### Directions for this task
When you reach the line with "- Administrera spelare" in the listing below, transcribe it and each line after it up to and including the line with "- **SQL Server**: Som databas.", exactly and with nothing else.

### Given records
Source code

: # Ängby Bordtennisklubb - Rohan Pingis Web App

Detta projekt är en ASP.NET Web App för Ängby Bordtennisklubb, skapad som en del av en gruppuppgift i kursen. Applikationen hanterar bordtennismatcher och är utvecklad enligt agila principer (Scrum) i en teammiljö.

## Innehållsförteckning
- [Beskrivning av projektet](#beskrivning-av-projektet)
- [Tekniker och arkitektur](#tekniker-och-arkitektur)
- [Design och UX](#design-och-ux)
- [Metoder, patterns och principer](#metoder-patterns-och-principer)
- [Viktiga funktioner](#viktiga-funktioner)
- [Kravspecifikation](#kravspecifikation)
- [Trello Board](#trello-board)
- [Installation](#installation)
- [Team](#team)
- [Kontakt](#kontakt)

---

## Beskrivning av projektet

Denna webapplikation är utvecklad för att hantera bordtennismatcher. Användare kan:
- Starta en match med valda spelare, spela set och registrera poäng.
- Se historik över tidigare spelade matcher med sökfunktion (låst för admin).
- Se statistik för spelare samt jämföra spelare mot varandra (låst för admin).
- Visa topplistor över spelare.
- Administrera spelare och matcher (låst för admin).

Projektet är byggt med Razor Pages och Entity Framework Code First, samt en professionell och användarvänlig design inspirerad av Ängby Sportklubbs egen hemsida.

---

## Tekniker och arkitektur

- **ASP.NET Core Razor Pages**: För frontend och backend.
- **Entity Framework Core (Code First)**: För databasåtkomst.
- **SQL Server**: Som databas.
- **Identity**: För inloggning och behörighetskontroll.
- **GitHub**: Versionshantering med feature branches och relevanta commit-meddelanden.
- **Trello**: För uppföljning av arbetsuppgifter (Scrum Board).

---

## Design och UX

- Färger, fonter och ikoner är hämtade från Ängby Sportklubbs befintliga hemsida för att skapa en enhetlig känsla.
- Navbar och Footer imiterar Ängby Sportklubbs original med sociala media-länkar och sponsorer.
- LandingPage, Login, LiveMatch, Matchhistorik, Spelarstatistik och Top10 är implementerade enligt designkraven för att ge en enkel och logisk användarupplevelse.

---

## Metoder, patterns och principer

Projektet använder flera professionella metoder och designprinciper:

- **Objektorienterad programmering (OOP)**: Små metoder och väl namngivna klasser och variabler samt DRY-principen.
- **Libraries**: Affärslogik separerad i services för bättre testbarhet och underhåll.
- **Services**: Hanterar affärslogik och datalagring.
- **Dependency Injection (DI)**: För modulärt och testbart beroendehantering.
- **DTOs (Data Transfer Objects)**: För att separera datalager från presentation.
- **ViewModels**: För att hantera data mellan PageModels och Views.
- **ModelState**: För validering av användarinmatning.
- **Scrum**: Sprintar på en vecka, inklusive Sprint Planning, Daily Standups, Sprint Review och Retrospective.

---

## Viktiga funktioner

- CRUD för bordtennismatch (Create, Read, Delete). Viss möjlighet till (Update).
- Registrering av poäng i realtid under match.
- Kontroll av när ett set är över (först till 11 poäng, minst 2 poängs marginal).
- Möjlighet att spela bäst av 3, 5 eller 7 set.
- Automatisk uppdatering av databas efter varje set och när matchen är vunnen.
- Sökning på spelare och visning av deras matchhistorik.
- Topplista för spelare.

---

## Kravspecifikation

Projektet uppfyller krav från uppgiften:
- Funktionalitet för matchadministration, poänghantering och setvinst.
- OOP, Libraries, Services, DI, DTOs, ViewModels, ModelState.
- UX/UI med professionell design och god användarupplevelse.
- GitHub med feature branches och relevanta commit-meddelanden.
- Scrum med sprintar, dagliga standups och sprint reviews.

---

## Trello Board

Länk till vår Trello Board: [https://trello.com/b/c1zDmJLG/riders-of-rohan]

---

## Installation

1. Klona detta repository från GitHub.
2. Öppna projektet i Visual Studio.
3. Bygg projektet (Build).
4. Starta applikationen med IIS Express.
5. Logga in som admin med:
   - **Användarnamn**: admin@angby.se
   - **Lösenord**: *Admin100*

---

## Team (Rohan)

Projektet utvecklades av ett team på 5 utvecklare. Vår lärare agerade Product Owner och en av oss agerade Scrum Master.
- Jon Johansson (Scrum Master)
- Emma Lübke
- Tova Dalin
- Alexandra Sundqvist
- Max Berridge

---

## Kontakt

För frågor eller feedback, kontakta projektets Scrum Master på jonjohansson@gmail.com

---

### Written solution
- Administrera spelare och matcher (låst för admin).

Projektet är byggt med Razor Pages och Entity Framework Code First, samt en professionell och användarvänlig design inspirerad av Ängby Sportklubbs egen hemsida.

---

## Tekniker och arkitektur

- **ASP.NET Core Razor Pages**: För frontend och backend.
- **Entity Framework Core (Code First)**: För databasåtkomst.
- **SQL Server**: Som databas.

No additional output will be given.